That's why rs-short 2.0.0 introduces a new feature: now, when a link gets "too popular" within a defined period, the software prints a warning in the terminal (
By default, rs-short will warn if a link gets more than 25 clicks in a timeframe of 12 hours. This allows the sysadmin to not have to check all links, but only the links that generates potentially unusual traffic.
Raising awareness about phishing
Simply deleting phishing links isn't a good solution, for multiple reasons:
- Search engines will crawl the address and record a 404 Not Found error, while it should return a 410 Gone error or the engine will keep checking it on a regular basis to see if it comes back again ;
- The scammed users gets a 404 page saying something like "link not found", which isn't very user-friendly ;
- Even if this is quite unlikely, the person who created the phishing link can always recreate it after you remove it (unless you blacklist their shortcut name / link).

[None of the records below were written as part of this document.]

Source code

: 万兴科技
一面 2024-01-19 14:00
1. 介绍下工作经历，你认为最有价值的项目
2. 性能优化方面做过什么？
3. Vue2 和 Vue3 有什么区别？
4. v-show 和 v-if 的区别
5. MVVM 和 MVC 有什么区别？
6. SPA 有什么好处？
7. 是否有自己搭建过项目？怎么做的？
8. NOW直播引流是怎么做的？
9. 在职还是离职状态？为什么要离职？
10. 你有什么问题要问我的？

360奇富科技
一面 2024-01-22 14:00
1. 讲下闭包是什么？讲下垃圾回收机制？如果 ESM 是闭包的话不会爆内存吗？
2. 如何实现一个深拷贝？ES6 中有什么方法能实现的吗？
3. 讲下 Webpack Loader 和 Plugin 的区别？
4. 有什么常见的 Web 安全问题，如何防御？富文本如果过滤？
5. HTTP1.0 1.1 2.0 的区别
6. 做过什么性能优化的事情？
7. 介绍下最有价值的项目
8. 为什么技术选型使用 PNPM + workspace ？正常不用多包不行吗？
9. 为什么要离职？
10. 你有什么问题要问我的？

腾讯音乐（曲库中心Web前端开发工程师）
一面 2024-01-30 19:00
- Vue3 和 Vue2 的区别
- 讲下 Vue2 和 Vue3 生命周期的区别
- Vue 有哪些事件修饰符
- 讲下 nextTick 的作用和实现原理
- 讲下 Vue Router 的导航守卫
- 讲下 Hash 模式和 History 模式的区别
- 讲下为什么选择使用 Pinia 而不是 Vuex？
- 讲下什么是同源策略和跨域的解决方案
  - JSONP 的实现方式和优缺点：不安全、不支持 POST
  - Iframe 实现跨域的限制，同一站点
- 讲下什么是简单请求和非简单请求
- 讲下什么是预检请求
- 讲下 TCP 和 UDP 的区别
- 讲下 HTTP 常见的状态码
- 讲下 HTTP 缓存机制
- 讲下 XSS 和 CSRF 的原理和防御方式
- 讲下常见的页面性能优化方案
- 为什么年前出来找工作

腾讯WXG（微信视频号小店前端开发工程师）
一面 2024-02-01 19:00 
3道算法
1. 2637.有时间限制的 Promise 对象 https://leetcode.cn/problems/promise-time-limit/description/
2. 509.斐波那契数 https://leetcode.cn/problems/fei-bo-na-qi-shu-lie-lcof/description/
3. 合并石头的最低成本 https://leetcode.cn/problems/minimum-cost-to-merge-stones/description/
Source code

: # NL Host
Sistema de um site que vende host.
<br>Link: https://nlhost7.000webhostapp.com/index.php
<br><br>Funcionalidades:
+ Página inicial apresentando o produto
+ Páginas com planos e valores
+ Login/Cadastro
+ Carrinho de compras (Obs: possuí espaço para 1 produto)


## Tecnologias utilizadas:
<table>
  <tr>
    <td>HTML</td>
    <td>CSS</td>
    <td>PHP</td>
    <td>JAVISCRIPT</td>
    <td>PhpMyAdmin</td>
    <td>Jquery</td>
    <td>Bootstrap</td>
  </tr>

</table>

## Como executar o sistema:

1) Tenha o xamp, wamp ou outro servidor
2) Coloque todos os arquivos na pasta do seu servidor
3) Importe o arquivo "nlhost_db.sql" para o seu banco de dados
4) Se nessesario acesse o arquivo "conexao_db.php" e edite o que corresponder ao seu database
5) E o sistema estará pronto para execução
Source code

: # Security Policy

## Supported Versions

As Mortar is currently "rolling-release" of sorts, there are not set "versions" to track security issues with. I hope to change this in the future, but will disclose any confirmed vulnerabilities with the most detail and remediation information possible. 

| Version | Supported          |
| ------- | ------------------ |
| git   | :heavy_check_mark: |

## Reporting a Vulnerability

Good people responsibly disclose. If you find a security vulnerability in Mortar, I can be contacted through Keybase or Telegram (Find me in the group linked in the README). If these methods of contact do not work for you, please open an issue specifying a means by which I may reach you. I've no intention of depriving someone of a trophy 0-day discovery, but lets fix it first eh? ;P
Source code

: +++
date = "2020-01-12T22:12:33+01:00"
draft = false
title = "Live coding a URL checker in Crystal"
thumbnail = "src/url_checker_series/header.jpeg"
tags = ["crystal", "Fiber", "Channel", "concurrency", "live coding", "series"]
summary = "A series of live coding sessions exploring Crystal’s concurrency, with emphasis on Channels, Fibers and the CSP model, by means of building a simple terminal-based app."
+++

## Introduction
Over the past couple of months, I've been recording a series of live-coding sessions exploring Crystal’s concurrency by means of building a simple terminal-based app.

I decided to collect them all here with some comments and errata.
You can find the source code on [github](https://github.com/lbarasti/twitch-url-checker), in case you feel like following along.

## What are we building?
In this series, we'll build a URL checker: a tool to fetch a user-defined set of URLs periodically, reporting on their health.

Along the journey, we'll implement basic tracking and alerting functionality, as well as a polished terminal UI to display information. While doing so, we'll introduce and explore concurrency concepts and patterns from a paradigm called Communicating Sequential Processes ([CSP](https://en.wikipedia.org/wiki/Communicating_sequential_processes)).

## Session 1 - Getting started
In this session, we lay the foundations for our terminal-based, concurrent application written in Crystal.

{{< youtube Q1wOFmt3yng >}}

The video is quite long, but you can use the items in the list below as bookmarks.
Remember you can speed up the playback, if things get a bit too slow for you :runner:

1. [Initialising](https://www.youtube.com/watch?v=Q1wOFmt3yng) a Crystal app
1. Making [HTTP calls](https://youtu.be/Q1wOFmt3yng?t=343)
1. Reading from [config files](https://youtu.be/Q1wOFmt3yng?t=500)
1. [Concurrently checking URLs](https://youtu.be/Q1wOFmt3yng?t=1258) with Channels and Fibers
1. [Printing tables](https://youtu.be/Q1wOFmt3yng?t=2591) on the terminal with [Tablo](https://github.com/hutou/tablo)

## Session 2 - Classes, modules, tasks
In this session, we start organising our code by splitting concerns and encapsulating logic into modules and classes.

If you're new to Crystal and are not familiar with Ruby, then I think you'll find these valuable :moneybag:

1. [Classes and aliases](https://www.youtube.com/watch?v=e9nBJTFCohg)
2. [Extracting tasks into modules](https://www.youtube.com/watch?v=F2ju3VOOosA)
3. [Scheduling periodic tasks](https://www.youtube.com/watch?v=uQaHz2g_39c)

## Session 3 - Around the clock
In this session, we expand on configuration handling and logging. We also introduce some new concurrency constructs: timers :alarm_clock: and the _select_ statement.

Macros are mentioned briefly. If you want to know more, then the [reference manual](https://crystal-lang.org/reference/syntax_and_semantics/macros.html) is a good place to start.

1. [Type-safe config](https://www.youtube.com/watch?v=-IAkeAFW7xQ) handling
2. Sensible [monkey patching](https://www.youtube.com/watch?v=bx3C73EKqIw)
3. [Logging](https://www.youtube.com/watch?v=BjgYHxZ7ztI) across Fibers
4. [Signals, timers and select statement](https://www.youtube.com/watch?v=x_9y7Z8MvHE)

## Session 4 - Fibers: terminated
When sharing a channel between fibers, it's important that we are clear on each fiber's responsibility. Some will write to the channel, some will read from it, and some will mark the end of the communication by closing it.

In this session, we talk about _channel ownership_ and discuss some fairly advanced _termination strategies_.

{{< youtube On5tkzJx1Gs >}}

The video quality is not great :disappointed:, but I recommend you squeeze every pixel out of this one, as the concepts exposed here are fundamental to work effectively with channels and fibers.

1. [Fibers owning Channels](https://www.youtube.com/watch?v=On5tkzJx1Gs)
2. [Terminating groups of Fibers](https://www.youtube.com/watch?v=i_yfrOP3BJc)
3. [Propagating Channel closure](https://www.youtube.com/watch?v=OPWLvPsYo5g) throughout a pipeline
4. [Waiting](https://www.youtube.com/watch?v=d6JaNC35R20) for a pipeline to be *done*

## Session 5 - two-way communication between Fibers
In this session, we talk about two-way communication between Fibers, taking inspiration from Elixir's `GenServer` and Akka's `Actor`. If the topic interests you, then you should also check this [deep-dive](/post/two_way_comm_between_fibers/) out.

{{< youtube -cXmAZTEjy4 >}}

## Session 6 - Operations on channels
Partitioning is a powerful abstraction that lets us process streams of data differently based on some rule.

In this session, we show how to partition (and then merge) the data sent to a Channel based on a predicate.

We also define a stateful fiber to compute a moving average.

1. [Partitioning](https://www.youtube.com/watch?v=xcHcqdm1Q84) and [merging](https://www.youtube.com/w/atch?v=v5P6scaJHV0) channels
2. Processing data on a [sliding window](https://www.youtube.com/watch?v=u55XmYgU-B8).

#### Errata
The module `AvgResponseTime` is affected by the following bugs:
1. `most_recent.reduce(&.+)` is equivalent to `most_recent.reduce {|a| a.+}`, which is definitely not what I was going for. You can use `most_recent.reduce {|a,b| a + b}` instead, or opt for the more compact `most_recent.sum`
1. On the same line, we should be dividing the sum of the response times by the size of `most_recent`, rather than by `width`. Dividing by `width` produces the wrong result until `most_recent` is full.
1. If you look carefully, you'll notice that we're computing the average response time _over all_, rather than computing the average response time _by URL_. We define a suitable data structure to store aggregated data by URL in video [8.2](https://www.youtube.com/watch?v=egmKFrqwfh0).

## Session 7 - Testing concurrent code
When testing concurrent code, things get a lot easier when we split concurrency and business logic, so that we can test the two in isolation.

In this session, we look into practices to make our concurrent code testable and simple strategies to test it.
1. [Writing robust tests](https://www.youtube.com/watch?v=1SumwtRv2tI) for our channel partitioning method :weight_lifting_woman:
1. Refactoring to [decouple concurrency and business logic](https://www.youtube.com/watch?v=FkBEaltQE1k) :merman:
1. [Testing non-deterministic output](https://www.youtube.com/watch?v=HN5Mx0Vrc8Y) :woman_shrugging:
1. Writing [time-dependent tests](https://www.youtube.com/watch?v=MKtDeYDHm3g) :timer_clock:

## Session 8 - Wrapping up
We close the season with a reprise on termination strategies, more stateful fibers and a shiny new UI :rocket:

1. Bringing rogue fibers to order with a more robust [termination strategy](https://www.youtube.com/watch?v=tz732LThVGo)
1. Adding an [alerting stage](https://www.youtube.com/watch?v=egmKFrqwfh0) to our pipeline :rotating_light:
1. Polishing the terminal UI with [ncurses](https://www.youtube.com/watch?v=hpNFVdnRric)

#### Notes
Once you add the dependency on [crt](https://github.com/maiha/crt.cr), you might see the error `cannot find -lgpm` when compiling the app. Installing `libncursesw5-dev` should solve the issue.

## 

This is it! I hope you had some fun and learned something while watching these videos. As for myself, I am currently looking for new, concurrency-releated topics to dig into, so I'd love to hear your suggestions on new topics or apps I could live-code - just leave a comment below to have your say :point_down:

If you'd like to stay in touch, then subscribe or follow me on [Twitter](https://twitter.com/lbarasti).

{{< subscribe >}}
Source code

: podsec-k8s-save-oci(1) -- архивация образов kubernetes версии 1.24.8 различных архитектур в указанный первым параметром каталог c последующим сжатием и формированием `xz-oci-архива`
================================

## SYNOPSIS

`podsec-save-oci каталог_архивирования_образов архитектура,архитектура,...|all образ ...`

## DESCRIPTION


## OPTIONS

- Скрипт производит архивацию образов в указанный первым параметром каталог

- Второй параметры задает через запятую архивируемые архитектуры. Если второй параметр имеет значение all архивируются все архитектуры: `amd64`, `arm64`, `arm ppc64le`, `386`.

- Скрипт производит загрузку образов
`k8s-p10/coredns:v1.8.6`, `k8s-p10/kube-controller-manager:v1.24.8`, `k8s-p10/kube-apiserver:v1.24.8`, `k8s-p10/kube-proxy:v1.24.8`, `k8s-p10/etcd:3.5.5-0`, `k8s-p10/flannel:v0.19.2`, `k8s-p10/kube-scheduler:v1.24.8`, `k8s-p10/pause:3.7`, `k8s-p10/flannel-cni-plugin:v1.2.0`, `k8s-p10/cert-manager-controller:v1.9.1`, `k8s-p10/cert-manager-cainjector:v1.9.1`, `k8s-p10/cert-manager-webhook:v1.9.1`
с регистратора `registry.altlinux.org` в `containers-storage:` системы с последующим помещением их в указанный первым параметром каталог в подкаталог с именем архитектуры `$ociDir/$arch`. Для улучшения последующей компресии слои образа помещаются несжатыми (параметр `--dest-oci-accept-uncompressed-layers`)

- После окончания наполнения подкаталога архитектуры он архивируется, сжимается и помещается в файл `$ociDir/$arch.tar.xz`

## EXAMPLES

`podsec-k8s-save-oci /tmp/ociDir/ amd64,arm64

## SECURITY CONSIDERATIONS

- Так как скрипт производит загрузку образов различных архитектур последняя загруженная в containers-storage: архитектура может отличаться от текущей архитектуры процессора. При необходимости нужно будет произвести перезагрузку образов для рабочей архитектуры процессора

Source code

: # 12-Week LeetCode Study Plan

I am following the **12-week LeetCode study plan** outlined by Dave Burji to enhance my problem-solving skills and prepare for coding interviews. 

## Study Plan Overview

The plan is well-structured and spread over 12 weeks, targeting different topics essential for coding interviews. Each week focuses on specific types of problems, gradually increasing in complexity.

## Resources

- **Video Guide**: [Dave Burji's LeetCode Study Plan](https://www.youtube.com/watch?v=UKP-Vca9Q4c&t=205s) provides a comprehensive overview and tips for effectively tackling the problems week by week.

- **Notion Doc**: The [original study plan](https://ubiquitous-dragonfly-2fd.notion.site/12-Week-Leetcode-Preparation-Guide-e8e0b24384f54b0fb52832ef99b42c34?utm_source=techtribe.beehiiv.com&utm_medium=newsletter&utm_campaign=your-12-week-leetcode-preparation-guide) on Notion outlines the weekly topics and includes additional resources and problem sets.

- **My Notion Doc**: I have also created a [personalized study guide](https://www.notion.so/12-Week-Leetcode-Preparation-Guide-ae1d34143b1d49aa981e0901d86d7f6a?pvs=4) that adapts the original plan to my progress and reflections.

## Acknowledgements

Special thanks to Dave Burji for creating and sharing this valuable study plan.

With rs-short, you can flag a link as phishing so the shortcut name can't be used again and displays a "You have clicked on a fraudulent link" message, forever, so people that gets redirected to it don't do the same mistake again (well, actually they will, but they might think twice next time).
"Phishing defense mode"
If phishing starts to go wild, you can enable the
verbose_console option to print ALL links in the console as they are created, including the administration links and phishing flag links associated with them.
It allows you to flag bad links easily in case of a phishing / spam wave.
However, this mode is bad for users' privacy, since all created links are displayed. That's why this feature is meant to be used only if your service is assaulted or if you're operating rs-short on a sensitive domain, and you need to respond to those attacks as fast as possible.
By using your service, your users entrusts you with their personal data. Don't betray them and respect their privacy.